Alors plusieurs hypothèses à ce stade. Jerome Powell a réussi à totalement convaincre les marchés que l’inflation n’est que transitoire. C’est ce qui explique que les taux ne montent pas. Autre explication: à chaque petite tension sur les taux, de discrètes interventions seraient opérées sur les marchés pour acheter des obligations et faire ainsi plier les taux. De quoi prendre à revers ceux qui ont spéculé sur leur hausse. Bref, une sorte de "main invisible" qui n’aurait d’invisible que le nom puisqu’il s’agirait de la banque centrale.
La prochaine étape pour Jerome Powell sera d’annoncer la réduction de ses achats d’obligations sur les marchés financiers, le fameux "tapering".

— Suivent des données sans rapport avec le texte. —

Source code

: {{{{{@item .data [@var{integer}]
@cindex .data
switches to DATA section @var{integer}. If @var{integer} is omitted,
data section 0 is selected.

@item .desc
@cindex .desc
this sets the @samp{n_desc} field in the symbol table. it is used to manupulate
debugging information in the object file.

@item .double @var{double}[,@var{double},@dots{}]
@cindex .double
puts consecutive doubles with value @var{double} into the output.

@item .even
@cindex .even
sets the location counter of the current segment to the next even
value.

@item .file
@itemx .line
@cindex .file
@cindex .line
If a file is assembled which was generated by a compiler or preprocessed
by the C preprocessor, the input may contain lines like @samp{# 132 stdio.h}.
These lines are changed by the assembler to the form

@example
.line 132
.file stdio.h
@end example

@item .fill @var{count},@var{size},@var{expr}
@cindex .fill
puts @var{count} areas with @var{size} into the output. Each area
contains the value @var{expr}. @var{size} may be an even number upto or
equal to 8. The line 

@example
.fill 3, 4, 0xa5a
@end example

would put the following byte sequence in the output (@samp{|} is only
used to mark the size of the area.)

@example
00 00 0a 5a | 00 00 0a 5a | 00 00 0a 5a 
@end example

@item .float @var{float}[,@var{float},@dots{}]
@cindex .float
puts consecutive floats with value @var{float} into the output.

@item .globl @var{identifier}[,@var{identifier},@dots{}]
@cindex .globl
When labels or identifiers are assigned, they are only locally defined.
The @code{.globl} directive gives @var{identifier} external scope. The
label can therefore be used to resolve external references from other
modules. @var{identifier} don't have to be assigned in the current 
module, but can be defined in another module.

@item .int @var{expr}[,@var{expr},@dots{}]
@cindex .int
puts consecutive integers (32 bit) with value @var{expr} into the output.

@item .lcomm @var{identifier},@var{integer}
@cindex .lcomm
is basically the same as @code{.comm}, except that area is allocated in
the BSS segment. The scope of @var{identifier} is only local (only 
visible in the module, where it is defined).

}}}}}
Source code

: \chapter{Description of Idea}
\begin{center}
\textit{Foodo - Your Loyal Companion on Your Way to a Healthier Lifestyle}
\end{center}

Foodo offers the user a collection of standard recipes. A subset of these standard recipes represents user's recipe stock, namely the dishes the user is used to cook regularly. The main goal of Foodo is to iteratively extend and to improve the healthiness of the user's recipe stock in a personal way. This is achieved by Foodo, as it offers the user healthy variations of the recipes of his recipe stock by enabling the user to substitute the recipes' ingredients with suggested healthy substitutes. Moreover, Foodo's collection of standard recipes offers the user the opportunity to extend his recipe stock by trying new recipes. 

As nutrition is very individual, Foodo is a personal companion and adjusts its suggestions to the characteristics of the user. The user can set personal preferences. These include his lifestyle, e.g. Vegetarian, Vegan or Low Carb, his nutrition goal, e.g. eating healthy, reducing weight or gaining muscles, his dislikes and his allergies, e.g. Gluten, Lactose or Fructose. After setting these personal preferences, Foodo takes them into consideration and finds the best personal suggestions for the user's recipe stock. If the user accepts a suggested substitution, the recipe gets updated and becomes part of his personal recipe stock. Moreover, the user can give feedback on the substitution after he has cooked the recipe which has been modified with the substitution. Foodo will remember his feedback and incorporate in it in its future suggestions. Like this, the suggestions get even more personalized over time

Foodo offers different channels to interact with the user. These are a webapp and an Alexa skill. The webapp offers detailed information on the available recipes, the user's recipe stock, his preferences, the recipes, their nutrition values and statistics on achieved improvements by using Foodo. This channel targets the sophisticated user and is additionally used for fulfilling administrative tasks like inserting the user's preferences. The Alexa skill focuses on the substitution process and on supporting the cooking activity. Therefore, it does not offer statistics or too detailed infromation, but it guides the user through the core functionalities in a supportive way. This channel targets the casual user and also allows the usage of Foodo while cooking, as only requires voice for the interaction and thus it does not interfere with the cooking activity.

La prochaine étape pour Powell sera d’annoncer la réduction de ses achats d’obligations sur les marchés financiers, le fameux "tapering", du verbe anglais ""taper", qui signifie "réduire progressivement". Ce sont ces achats d'obligations qui ont constitué l'arme préférée de la banque centrale pour soutenir la croissance en provoquant une baisse des taux de rendement. Mais un jour, il faudra bien en finir avec une telle politique, intenable sur le long terme.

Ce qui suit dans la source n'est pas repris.